Work to complete: Since only a count is wanted, work out how many lines in the material below contain the word "nhập" and return that number.

*** Opening of Information given ***

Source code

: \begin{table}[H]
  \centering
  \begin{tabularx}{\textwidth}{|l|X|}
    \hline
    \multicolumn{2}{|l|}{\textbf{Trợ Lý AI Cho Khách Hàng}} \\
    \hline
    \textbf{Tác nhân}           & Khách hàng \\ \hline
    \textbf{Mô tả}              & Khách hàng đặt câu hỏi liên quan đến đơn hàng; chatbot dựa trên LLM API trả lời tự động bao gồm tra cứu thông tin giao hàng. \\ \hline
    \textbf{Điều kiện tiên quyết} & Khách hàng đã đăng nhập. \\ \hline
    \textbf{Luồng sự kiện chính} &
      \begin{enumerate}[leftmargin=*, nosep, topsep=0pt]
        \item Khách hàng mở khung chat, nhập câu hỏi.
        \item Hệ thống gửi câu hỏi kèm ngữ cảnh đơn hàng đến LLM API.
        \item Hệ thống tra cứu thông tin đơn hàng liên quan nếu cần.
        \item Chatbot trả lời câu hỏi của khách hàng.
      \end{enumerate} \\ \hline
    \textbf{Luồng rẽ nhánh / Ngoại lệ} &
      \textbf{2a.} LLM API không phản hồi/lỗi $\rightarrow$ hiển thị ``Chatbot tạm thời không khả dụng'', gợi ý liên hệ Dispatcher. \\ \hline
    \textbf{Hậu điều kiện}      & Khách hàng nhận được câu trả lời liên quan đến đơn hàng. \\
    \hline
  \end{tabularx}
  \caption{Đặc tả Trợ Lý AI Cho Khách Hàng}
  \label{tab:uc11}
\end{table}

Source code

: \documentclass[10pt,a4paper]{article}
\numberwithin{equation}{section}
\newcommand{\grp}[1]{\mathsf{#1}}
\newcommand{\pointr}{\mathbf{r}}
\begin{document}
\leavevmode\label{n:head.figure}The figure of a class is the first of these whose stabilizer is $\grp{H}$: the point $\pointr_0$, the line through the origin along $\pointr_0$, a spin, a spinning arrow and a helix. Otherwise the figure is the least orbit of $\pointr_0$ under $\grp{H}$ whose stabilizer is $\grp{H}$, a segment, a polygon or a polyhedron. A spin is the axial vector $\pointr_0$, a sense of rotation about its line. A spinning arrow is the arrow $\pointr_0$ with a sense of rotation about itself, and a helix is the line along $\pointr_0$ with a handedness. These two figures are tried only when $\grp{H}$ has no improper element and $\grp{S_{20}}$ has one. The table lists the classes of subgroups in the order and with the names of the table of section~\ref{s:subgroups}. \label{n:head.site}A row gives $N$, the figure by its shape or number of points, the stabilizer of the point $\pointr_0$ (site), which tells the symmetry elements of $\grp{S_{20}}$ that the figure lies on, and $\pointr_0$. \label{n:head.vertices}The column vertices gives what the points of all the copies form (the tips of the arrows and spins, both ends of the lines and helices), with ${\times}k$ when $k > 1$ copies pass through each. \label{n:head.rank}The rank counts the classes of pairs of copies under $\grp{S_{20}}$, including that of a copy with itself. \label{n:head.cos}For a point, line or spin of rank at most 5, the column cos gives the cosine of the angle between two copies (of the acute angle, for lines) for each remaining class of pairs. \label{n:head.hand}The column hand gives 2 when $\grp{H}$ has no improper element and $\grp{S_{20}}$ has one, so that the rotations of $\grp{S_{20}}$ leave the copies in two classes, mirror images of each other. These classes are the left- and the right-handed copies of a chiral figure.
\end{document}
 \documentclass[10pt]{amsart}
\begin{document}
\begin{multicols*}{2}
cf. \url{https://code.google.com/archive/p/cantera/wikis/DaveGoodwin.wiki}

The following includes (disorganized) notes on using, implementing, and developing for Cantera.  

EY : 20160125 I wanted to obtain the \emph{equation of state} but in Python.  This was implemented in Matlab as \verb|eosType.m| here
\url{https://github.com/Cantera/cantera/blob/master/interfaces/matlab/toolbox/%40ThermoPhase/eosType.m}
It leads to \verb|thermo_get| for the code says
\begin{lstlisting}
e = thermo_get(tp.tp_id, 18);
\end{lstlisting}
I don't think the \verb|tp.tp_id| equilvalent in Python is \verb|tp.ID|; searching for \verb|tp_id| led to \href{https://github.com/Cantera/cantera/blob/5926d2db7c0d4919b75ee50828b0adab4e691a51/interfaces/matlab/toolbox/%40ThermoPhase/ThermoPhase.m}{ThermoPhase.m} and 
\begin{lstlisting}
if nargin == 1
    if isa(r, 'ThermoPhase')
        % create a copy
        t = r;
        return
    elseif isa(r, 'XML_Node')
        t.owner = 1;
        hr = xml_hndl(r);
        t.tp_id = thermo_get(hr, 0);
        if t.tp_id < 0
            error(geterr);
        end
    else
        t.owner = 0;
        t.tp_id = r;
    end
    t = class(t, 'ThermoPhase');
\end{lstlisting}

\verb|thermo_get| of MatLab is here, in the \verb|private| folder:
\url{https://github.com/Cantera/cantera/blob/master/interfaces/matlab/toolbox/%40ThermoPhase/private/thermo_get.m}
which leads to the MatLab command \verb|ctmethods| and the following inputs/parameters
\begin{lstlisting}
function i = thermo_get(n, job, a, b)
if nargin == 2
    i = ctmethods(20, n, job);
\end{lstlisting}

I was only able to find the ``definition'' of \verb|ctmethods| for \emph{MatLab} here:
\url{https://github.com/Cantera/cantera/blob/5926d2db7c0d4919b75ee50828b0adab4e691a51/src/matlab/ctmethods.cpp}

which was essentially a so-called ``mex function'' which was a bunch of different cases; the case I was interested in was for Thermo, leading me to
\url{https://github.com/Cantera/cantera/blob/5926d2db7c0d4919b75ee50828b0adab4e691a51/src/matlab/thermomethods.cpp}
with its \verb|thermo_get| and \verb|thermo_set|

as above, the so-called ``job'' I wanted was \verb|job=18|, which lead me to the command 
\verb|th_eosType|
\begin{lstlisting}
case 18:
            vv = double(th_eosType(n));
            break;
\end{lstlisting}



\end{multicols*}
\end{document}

*** Close of Information given ***

Response to the exercise: 2